Theoretically, the results validate that windowed vision transformers, with sufficient inductive bias and context encoding, efficiently model the family of compressible Navier–Stokes flows even under multimodality, outperforming per-case operator-learners that cannot generalize across resolutions or modalities.

The study also identifies distinct avenues for further research:

  • Scaling to even broader classes of physics and mesh representations through incorporation of graph or point-cloud encodings.
  • Fast training and inference in exascale simulation regimes via advanced parallelization techniques (e.g., SWiPe).
  • Incorporation of probabilistic and masked-latent training strategies for improved uncertainty propagation and robustness (e.g., OmniCast).

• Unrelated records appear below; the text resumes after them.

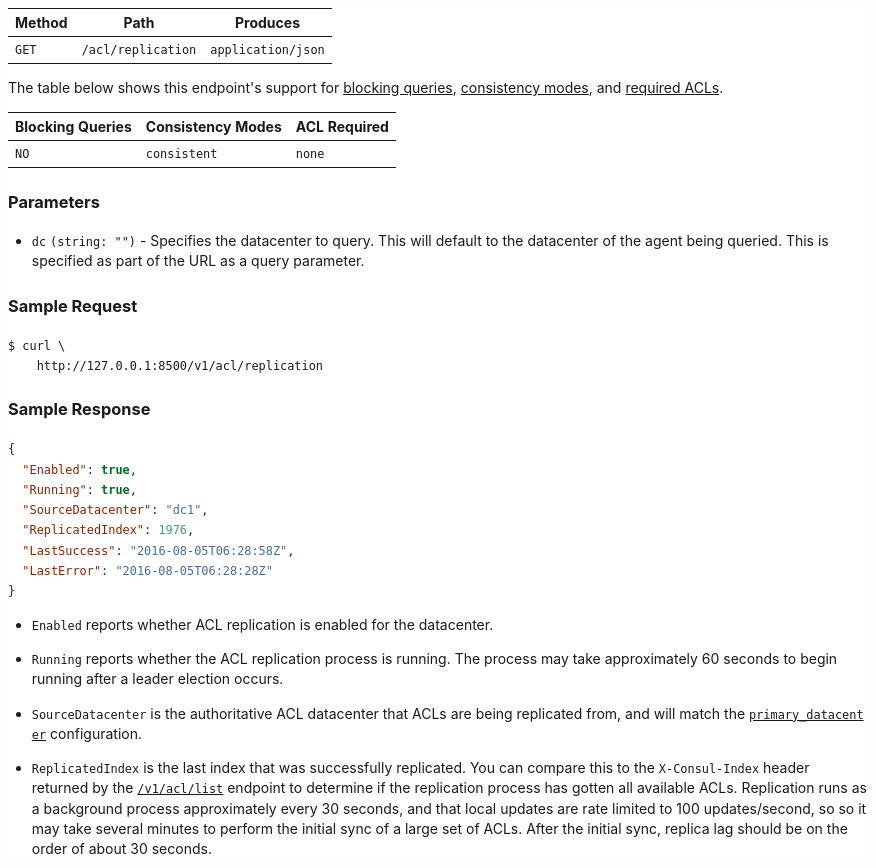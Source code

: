 | Method | Path                         | Produces                   |
| ------ | ---------------------------- | -------------------------- |
| `GET`  | `/acl/replication`           | `application/json`         |

The table below shows this endpoint's support for
[blocking queries](/api/index.html#blocking-queries),
[consistency modes](/api/index.html#consistency-modes), and
[required ACLs](/api/index.html#acls).

| Blocking Queries | Consistency Modes | ACL Required |
| ---------------- | ----------------- | ------------ |
| `NO`             | `consistent`      | `none`       |

### Parameters

- `dc` `(string: "")` - Specifies the datacenter to query. This will default to
  the datacenter of the agent being queried. This is specified as part of the
  URL as a query parameter.

### Sample Request

```text
$ curl \
    http://127.0.0.1:8500/v1/acl/replication
```

### Sample Response

```json
{
  "Enabled": true,
  "Running": true,
  "SourceDatacenter": "dc1",
  "ReplicatedIndex": 1976,
  "LastSuccess": "2016-08-05T06:28:58Z",
  "LastError": "2016-08-05T06:28:28Z"
}
```

- `Enabled` reports whether ACL replication is enabled for the datacenter.

- `Running` reports whether the ACL replication process is running. The process
  may take approximately 60 seconds to begin running after a leader election
  occurs.

- `SourceDatacenter` is the authoritative ACL datacenter that ACLs are being
  replicated from, and will match the
  [`primary_datacenter`](/docs/agent/options.html#primary_datacenter) configuration.

- `ReplicatedIndex` is the last index that was successfully replicated. You can
  compare this to the `X-Consul-Index` header returned by the
  [`/v1/acl/list`](#acl_list) endpoint to determine if the replication process
  has gotten all available ACLs. Replication runs as a background process
  approximately every 30 seconds, and that local updates are rate limited to 100
  updates/second, so so it may take several minutes to perform the initial sync
  of a large set of ACLs. After the initial sync, replica lag should be on the
  order of about 30 seconds.
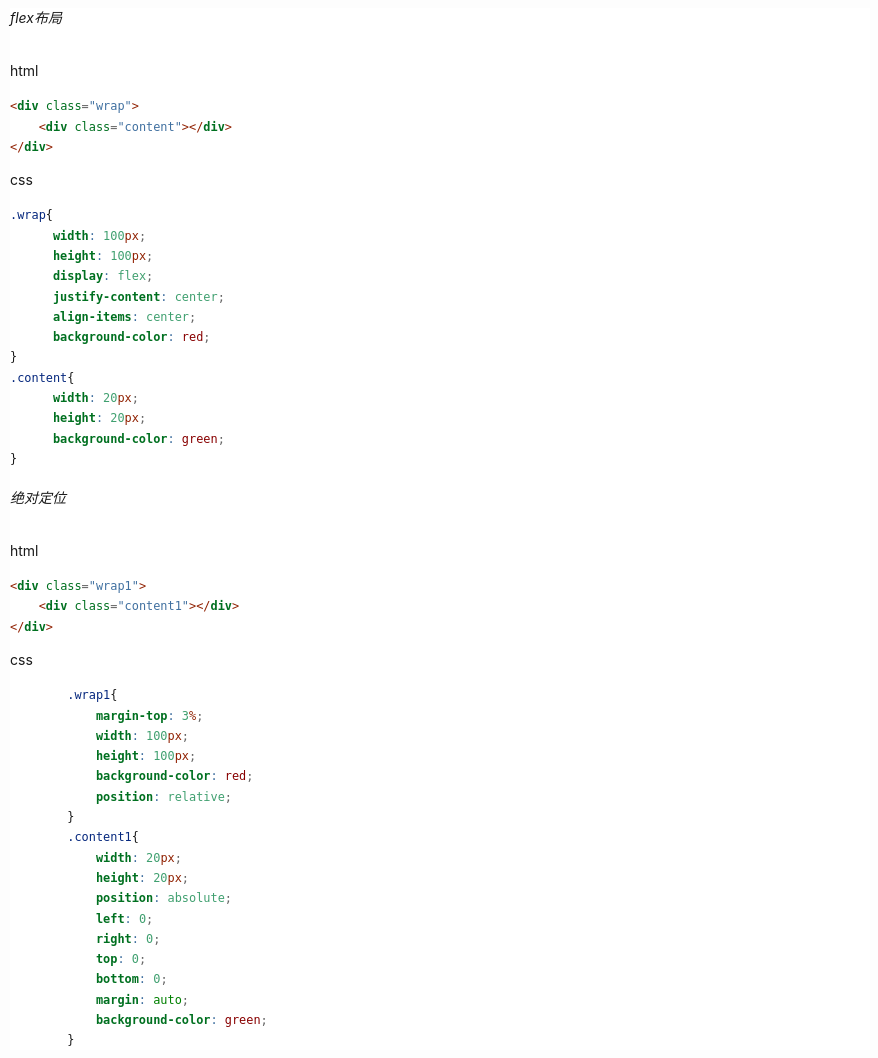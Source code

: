 ###### flex布局

html

```html
<div class="wrap">
    <div class="content"></div>
</div>
```

css

```css
.wrap{
      width: 100px;
      height: 100px;
      display: flex;
      justify-content: center;
      align-items: center;
      background-color: red;
}
.content{
      width: 20px;
      height: 20px;
      background-color: green;
}
```

###### 绝对定位

html

```html
<div class="wrap1">
    <div class="content1"></div>
</div>
```

css

```css
		.wrap1{
            margin-top: 3%;
            width: 100px;
            height: 100px;
            background-color: red;
            position: relative;
        }
        .content1{
            width: 20px;
            height: 20px;
            position: absolute;
            left: 0;
            right: 0;
            top: 0;
            bottom: 0;
            margin: auto;
            background-color: green;
        }
```
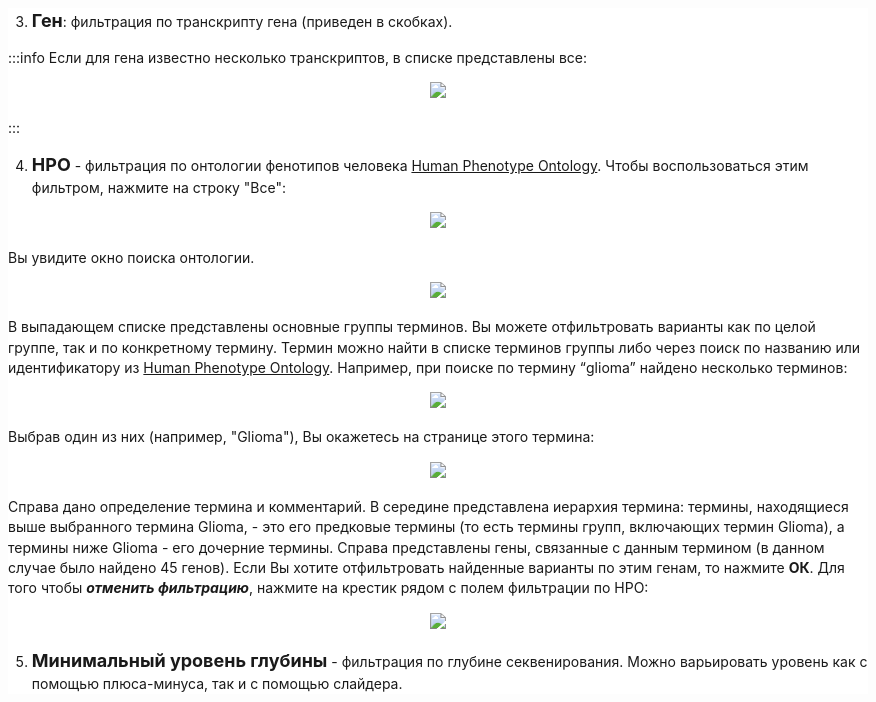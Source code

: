 3. <font size="4"><b>Ген</b></font>: фильтрация по транскрипту гена (приведен в скобках).

:::info
Если для гена известно несколько транскриптов, в списке представлены все:
<p align="center">
<img src={require('/img/vv/many_transcripts.png').default} height="400"/>
</p>
:::

4. <font size="4"><b>HPO</b></font> - фильтрация по онтологии фенотипов человека <a href="https://hpo.jax.org/app/">Human Phenotype Ontology</a>.
Чтобы воспользоваться этим фильтром, нажмите на строку "Все":

<p align="center">
<img src={require('/img/vv/hpo_all.png').default} width="170"/>
</p>

Вы увидите окно поиска онтологии.

<p align="center">
<img src={require('/img/vv/hpo_search.png').default} width="800"/>
</p>

В выпадающем списке представлены основные группы терминов. 
Вы можете отфильтровать варианты как по целой группе, так и по конкретному термину. 
Термин можно найти в списке терминов группы либо через поиск по названию или идентификатору 
из [Human Phenotype Ontology](https://hpo.jax.org/app/). Например, при поиске по термину 
“glioma” найдено несколько терминов:

<p align="center">
<img src={require('/img/vv/glioma_search.png').default} width="800"/>
</p>

Выбрав один из них (например, "Glioma"), Вы окажетесь на странице этого термина:

<p align="center">
<img src={require('/img/vv/glioma_page.png').default} width="800"/>
</p>

Справа дано определение термина и комментарий. В середине представлена иерархия термина: 
термины, находящиеся выше выбранного термина Glioma, - это его предковые термины 
(то есть термины групп, включающих термин Glioma), а термины ниже Glioma - его дочерние термины. 
Справа представлены гены, связанные с данным термином (в данном случае было найдено 45 генов). 
Если Вы хотите отфильтровать найденные варианты по этим генам, то нажмите **ОК**.
Для того чтобы ***отменить фильтрацию***, нажмите на крестик рядом с полем фильтрации по HPO:

<p align="center">
<img src={require('/img/vv/cancel_hpo.png').default} width="170"/>
</p>

5. <font size="4"><b>Минимальный уровень глубины</b></font> - фильтрация по глубине секвенирования. Можно варьировать уровень как с помощью плюса-минуса, так и с помощью слайдера.
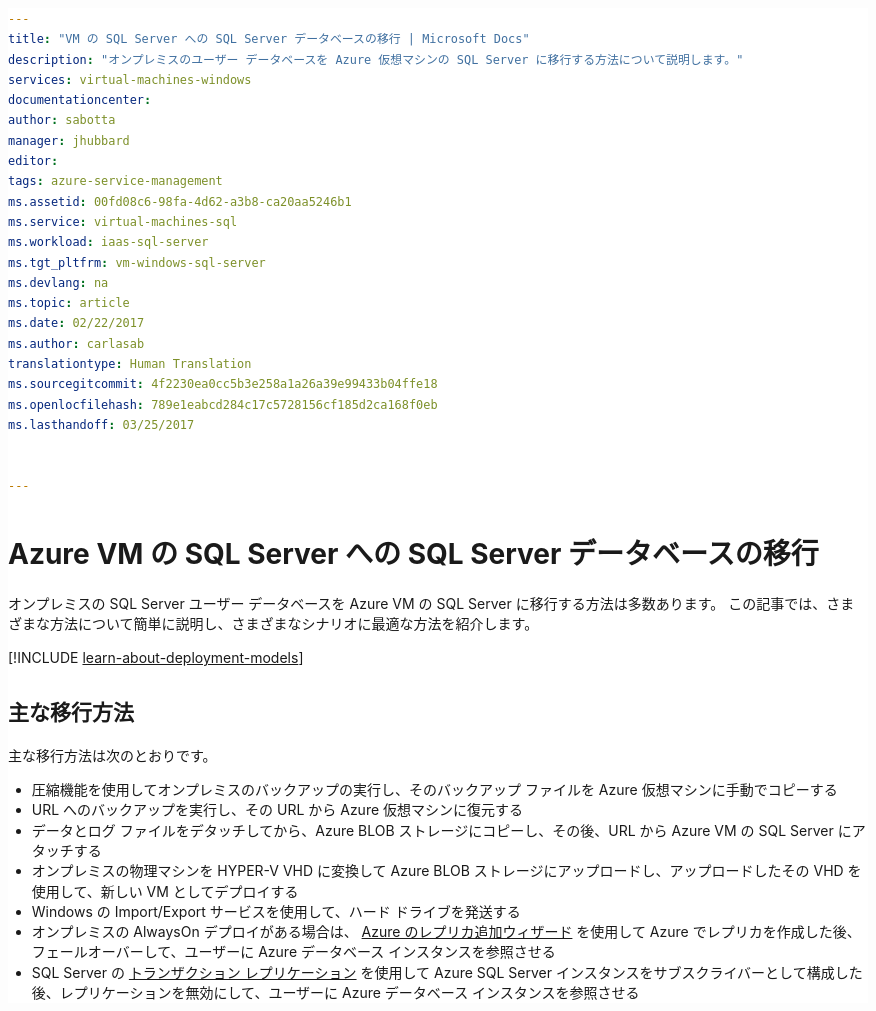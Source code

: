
 ```yaml
---
title: "VM の SQL Server への SQL Server データベースの移行 | Microsoft Docs"
description: "オンプレミスのユーザー データベースを Azure 仮想マシンの SQL Server に移行する方法について説明します。"
services: virtual-machines-windows
documentationcenter: 
author: sabotta
manager: jhubbard
editor: 
tags: azure-service-management
ms.assetid: 00fd08c6-98fa-4d62-a3b8-ca20aa5246b1
ms.service: virtual-machines-sql
ms.workload: iaas-sql-server
ms.tgt_pltfrm: vm-windows-sql-server
ms.devlang: na
ms.topic: article
ms.date: 02/22/2017
ms.author: carlasab
translationtype: Human Translation
ms.sourcegitcommit: 4f2230ea0cc5b3e258a1a26a39e99433b04ffe18
ms.openlocfilehash: 789e1eabcd284c17c5728156cf185d2ca168f0eb
ms.lasthandoff: 03/25/2017


---
```

# <a name="migrate-a-sql-server-database-to-sql-server-in-an-azure-vm"></a>Azure VM の SQL Server への SQL Server データベースの移行

オンプレミスの SQL Server ユーザー データベースを Azure VM の SQL Server に移行する方法は多数あります。 この記事では、さまざまな方法について簡単に説明し、さまざまなシナリオに最適な方法を紹介します。

[!INCLUDE [learn-about-deployment-models](../../../../includes/learn-about-deployment-models-both-include.md)]

## <a name="what-are-the-primary-migration-methods"></a>主な移行方法
主な移行方法は次のとおりです。

* 圧縮機能を使用してオンプレミスのバックアップの実行し、そのバックアップ ファイルを Azure 仮想マシンに手動でコピーする
* URL へのバックアップを実行し、その URL から Azure 仮想マシンに復元する
* データとログ ファイルをデタッチしてから、Azure BLOB ストレージにコピーし、その後、URL から Azure VM の SQL Server にアタッチする
* オンプレミスの物理マシンを HYPER-V VHD に変換して Azure BLOB ストレージにアップロードし、アップロードしたその VHD を使用して、新しい VM としてデプロイする
* Windows の Import/Export サービスを使用して、ハード ドライブを発送する
* オンプレミスの AlwaysOn デプロイがある場合は、 [Azure のレプリカ追加ウィザード](../classic/sql-onprem-availability.md) を使用して Azure でレプリカを作成した後、フェールオーバーして、ユーザーに Azure データベース インスタンスを参照させる
* SQL Server の [トランザクション レプリケーション](https://msdn.microsoft.com/library/ms151176.aspx) を使用して Azure SQL Server インスタンスをサブスクライバーとして構成した後、レプリケーションを無効にして、ユーザーに Azure データベース インスタンスを参照させる
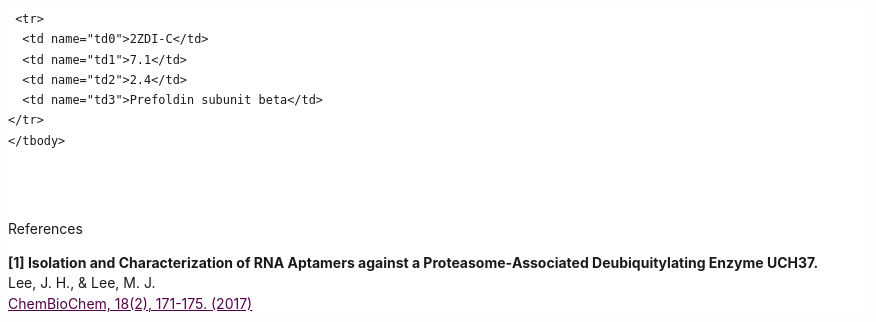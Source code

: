      <tr>
      <td name="td0">2ZDI-C</td>
      <td name="td1">7.1</td>
      <td name="td2">2.4</td>
      <td name="td3">Prefoldin subunit beta</td>
    </tr>
    </tbody>
  </table>
<br>
<br>
                 
<p class="header_box" id="references">References</p>
                
<a id="ref1"></a><font><strong>[1] Isolation and Characterization of RNA Aptamers against a Proteasome‐Associated Deubiquitylating Enzyme UCH37.</strong></font><br />
Lee, J. H., & Lee, M. J.<br />
<a href="https://pubmed.ncbi.nlm.nih.gov/27930845/" target="_blank" style="color:#520049">ChemBioChem, 18(2), 171-175. (2017)</a>
<br/>



<html lang="en">
    <head>
      <meta charset="utf-8" />
      <meta name="viewport" content="width=device-width, user-scalable=no, minimum-scale=1.0, maximum-scale=1.0">
      <meta http-equiv="X-UA-Compatible" content="IE=edge">
      <!-- Molstar CSS & JS -->
      <link rel="stylesheet" type="text/css" href="https://www.ebi.ac.uk/pdbe/pdb-component-library/css/pdbe-molstar-1.2.1.css">
      <script src="/js/mol/ro_pdbe-molstar-plugin-1.2.1.js"></script>
        <style>
          * {
              margin: 0;
              padding: 0;
              box-sizing: border-box;
          }
          .msp-plugin ::-webkit-scrollbar-thumb {
              background-color: #474748  !important;
          }
          .msp-plugin .msp-layout-standard {
              border: 1px solid #efefef;
          }
          .viewerSection1 {
            padding-top: 0px;
          }
          .controlsSection1 {
            width: 300px;
              display: flex;
              float:left;
              padding: 0px 0 0 0;
              height:25px;
            }
            .controlBox1 {
              border: 0px solid lightgray;
              padding: 0px;
              margin-bottom: 0px;
            }
          #myViewer1{
            float:left;
            width:500px;
            height: 500px;
            position:relative;
          }
        </style>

These directions will underpin next-generation scientific foundation models for fluid mechanics and related fields.

Conclusion

This work establishes a robust, scalable framework for multimodal spatiotemporal forecasting and cross-field inference in high-fidelity fluid dynamics, leveraging advanced hierarchical vision transformers (SwinV2-UNet) with rich modality and temporal conditioning. The approach attains high accuracy and coherence across a suite of challenging prediction and transformation tasks on multi-fidelity, multi-modal CFD datasets representative of engine-relevant flows. While fine-scale turbulence is not fully resolved—mirroring persistent limitations of data-driven surrogacy—the generalization across physics, resolution, and measurement modality is a substantive advance. This framework provides a foundation for data-driven surrogate deployment in real-world scientific workflows and motivates expansion toward ever more general, physical, and scalable neural operators in scientific machine learning.